Um das Bewusstsein des behandelnden Arztes für das erforderliche Tuberkulose-Screening zu schärfen und das Screening selbst zu unterstützen, wurde vor Therapiebeginn (Baseline) ein Tuberkulose-Screening durchgeführt und dokumentiert. Die Anzahl der Teilnehmer, bei denen der Mendel-Mantoux-Test (Tuberkulin-Empfindlichkeits-Hauttest durch intradermale Injektion) als erster Screening-Test durchgeführt wurde, wurde in drei Kategorien dargestellt:

• Ja
• Nein
• Fehlend (entspricht keinem Eintrag, kann aber bedeuten, dass ein anderer Test als erster Screening-Test durchgeführt und dokumentiert wurde)

Anzahl der Teilnehmer, die den Tine-Test als ersten Screening-Test für aktive oder latente Tuberkulose vor Beginn der Behandlung hatten

Um das Bewusstsein des behandelnden Arztes für das erforderliche Tuberkulose-Screening zu schärfen und das Screening selbst zu unterstützen, wurde vor Therapiebeginn (Baseline) ein Tuberkulose-Screening durchgeführt und dokumentiert. Die Anzahl der Teilnehmer, die den Tine-Test (Mehrpunkt-Tuberkulin-Hauttest) als ersten Screening-Test hatten, wurde in drei Kategorien dargestellt:

• Ja
• Nein
• Fehlend (entspricht keinem Eintrag, kann aber bedeuten, dass ein anderer Test als erster Screening-Test durchgeführt und dokumentiert wurde)
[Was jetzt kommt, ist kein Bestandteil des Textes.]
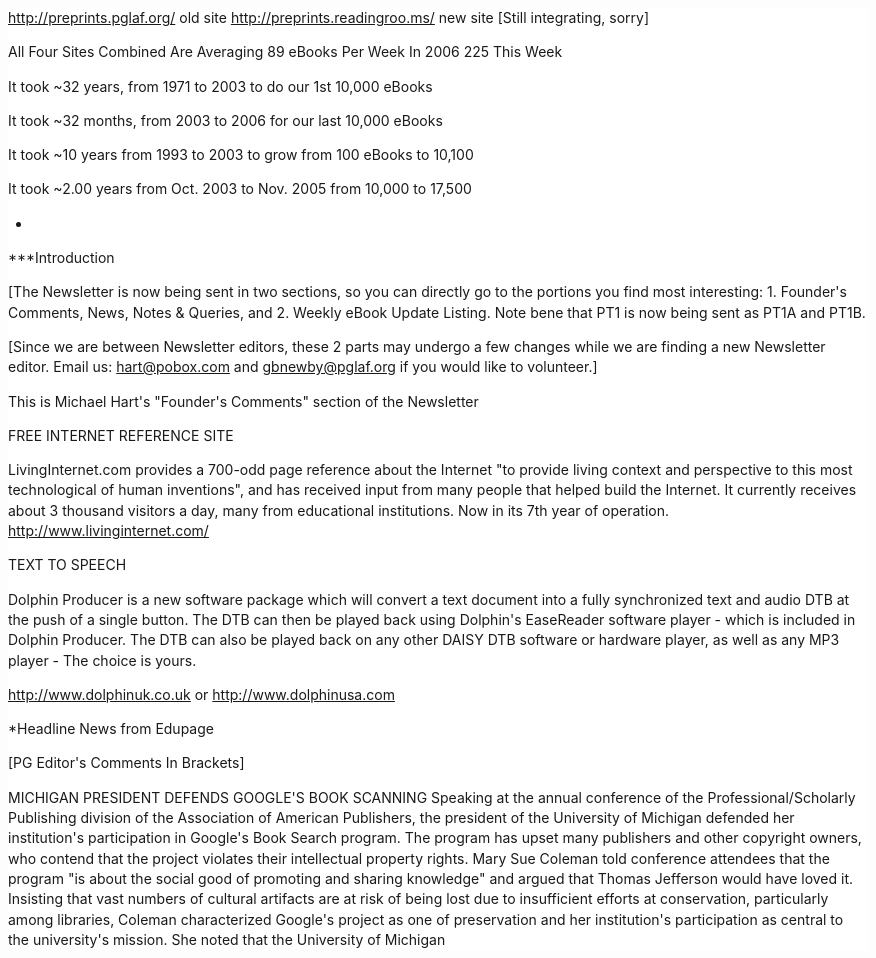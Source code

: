 http://preprints.pglaf.org/ old site
http://preprints.readingroo.ms/ new site
[Still integrating, sorry]

   All Four Sites Combined Are Averaging 89 eBooks Per Week In 2006
                            225 This Week


It took ~32 years, from 1971 to 2003 to do our 1st 10,000 eBooks

It took ~32 months, from 2003 to 2006 for our last 10,000 eBooks

It took ~10 years from 1993 to 2003 to grow from 100 eBooks to 10,100

It took ~2.00 years from Oct. 2003 to Nov. 2005 from 10,000 to 17,500

*


***Introduction

[The Newsletter is now being sent in two sections, so you can directly
go to the portions you find most interesting:  1.  Founder's Comments,
News, Notes & Queries, and  2. Weekly eBook Update Listing.  Note bene
that PT1 is now being sent as PT1A and PT1B.

[Since we are between Newsletter editors, these 2 parts may undergo a
few changes while we are finding a new Newsletter editor.   Email us:
hart@pobox.com and gbnewby@pglaf.org if you would like to volunteer.]


   This is Michael Hart's "Founder's Comments" section of the Newsletter


FREE INTERNET REFERENCE SITE

LivingInternet.com provides a 700-odd page reference about the Internet
"to provide living context and perspective to this most technological
of human inventions", and has received input from many people that helped
build the Internet.  It currently receives about 3 thousand visitors a day,
many from educational institutions.  Now in its 7th year of operation.
http://www.livinginternet.com/


TEXT TO SPEECH

Dolphin Producer is a new software package which will convert a text
document into a fully synchronized text and audio DTB at the push of a
single button. The DTB can then be played back using Dolphin's
EaseReader software player - which is included in Dolphin Producer.
The DTB can also be played back on any other DAISY DTB software or
hardware player, as well as any MP3 player - The choice is yours.

http://www.dolphinuk.co.uk or http://www.dolphinusa.com


*Headline News from Edupage

[PG Editor's Comments In Brackets]

MICHIGAN PRESIDENT DEFENDS GOOGLE'S BOOK SCANNING
Speaking at the annual conference of the Professional/Scholarly
Publishing division of the Association of American Publishers, the
president of the University of Michigan defended her institution's
participation in Google's Book Search program. The program has upset
many publishers and other copyright owners, who contend that the
project violates their intellectual property rights. Mary Sue Coleman
told conference attendees that the program "is about the social good of
promoting and sharing knowledge" and argued that Thomas Jefferson would
have loved it. Insisting that vast numbers of cultural artifacts are at
risk of being lost due to insufficient efforts at conservation,
particularly among libraries, Coleman characterized Google's project
as one of preservation and her institution's participation as central
to the university's mission. She noted that the University of Michigan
Anzahl der Teilnehmer, bei denen vor Beginn der Behandlung der In-vitro-TB-Test als erster Screening-Test auf aktive oder latente Tuberkulose durchgeführt wurde

Um das Bewusstsein des behandelnden Arztes für das erforderliche Tuberkulose-Screening zu schärfen und das Screening selbst zu unterstützen, wurde vor der Behandlung (Baseline) ein Tuberkulose-Screening durchgeführt und dokumentiert. Die Anzahl der Teilnehmer, bei denen der In-vitro-TB-Test (zellulärer Bluttest, d. h. Gamma-Interferon-Freisetzungstests) als erster Screening-Test durchgeführt wurde, wurde in drei Kategorien dargestellt:

• Ja
• NEIN
• Fehlt (bedeutet keinen Eintrag, kann aber bedeuten, dass ein anderer Test als erster Screening-Test durchgeführt und dokumentiert wurde)

Anzahl der Teilnehmer, bei denen im Rahmen des TB-Screenings auf aktive oder latente Tuberkulose vor Beginn der Behandlung eine Röntgenaufnahme des Brustkorbs durchgeführt wurde

Um das Bewusstsein des behandelnden Arztes für das erforderliche Tuberkulose-Screening zu schärfen und das Screening selbst zu unterstützen, wurde vor der Behandlung (Baseline) ein Tuberkulose-Screening durchgeführt und dokumentiert. Bei entsprechender Durchführung umfasste das vollständige Tuberkulose-Screening einen Tuberkulose-Screening-Test und eine Röntgenaufnahme des Brustkorbs. Die Anzahl der Teilnehmer, bei denen eine frontale Röntgenaufnahme des Brustkorbs durchgeführt wurde, wurde in drei Kategorien unterteilt:

• Ja
• NEIN
• Fehlen

Beurteilung der Krankheitsaktivität anhand des Morbus Crohn-Aktivitätsindex (CDAI) zum Zeitpunkt der Einschreibung und bei der ersten Infusion

Der CDAI-Score wird zur Quantifizierung der Symptome von Teilnehmern mit Zöliakie verwendet. Der CDAI umfasst 8 zusammengezählte Elemente, die Indikatoren für die Schwere der Erkrankung sind. Die Punktzahlen reichen von 0 bis 600; Höhere Werte weisen auf eine schlechtere Krankheitsaktivität hin. Teilnehmer mit Werten unter 150 haben eine inaktive Erkrankung, während Teilnehmer mit Werten über 450 als kritisch krank gelten. Eine Abnahme des CDAI im Laufe der Zeit weist auf eine Verbesserung der Krankheitsaktivität hin. Der CDAI wurde zum Zeitpunkt der Aufnahme (Grundlinie) und zum Zeitpunkt der ersten Infusion berechnet.